2 While formal U.S. armed forces aircraft reconnaissance was begun in the Northwest Pacific in 1945 (Guard et al. 1992), the U.S. Joint Typhoon Warning Center (JTWC) considers data only from 1959 onward as reliable (JTWC 1974). However, the aircraft data could and should be utilized in a tropical cyclone "reanalysis" to extend the trustworthy records back as far as possible for this basin.

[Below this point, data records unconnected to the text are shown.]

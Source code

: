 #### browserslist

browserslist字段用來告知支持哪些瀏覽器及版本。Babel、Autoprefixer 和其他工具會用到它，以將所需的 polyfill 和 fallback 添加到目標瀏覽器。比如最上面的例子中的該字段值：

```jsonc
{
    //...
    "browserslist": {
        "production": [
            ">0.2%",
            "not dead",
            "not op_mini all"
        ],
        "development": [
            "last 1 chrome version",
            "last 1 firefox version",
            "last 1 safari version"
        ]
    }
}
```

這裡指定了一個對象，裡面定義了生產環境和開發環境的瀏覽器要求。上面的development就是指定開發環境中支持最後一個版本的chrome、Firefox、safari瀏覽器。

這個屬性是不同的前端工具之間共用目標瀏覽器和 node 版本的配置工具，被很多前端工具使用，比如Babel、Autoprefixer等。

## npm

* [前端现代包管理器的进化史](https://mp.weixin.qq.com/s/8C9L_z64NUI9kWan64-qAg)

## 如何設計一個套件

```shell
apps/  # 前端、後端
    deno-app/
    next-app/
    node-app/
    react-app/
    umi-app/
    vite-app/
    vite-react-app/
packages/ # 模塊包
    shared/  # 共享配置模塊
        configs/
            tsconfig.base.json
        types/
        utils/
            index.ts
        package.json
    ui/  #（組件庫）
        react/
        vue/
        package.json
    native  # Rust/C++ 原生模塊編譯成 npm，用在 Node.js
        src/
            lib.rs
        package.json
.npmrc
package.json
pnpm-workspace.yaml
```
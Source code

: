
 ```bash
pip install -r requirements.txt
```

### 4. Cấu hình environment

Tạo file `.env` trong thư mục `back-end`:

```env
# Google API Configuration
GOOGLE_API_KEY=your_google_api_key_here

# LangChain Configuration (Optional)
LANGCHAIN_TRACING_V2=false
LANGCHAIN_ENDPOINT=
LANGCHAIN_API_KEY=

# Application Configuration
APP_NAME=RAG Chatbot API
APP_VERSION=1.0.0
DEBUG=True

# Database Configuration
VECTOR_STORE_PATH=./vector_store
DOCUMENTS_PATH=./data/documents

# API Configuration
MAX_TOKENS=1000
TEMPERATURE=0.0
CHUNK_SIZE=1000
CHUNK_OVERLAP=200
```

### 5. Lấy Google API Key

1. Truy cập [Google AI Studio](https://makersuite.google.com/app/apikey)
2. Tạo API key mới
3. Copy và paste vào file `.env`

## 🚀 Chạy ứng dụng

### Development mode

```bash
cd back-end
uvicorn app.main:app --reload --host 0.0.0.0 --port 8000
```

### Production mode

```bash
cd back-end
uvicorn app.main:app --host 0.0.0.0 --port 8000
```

3 While records are available for the entire Atlantic basin hurricanes back to the late 1800s (Jarvinen et al. 1984) and for landfalling hurricanes along the United States coastline back to the 16th Century (Ludlum 1989), reliably knowing the intensity of such systems extends for a much briefer period of time. For the whole Atlantic basin, accurate intensity measures exist back to 1944 at the commencement of routine aircraft reconnaissance (Neumann et al. 1993), but even these data have been arbitrarily corrected to remove an overestimation bias in the winds of intense hurricanes during the 1940s through the 1960s (Landsea 1993). For U.S. landfalling hurricanes, observations of minimum central pressure provide accurate records back to 1899 for nearly all hurricanes (Jarrell et al. 1992). Before this year, records of intensity at landfall are incomplete and can only provide very rough estimates of the hurricanes' strength.

4 "Subtropical storms" are non-frontal low pressure systems comprising initially baroclinic circulations developing over subtropical waters with sustained one minute surface winds of at least 18 ms-1 (NOAA 1997). Such nomenclature has been utilized since 1968, though it is likely that these systems were designated as tropical storms previously. Thus, failure to include the subtropical storms into the climate record examined would introduce an artificial bias into the database (Neumann et al. 1993).

5 This curious measurement of past hurricanes can be obtained due to the characteristic of primarily the most intense tropical cyclone rainfall having quite low oxygen-18 isotope concentrations compared with other types of local rainfall (Lawrence and Gedzelman, 1996).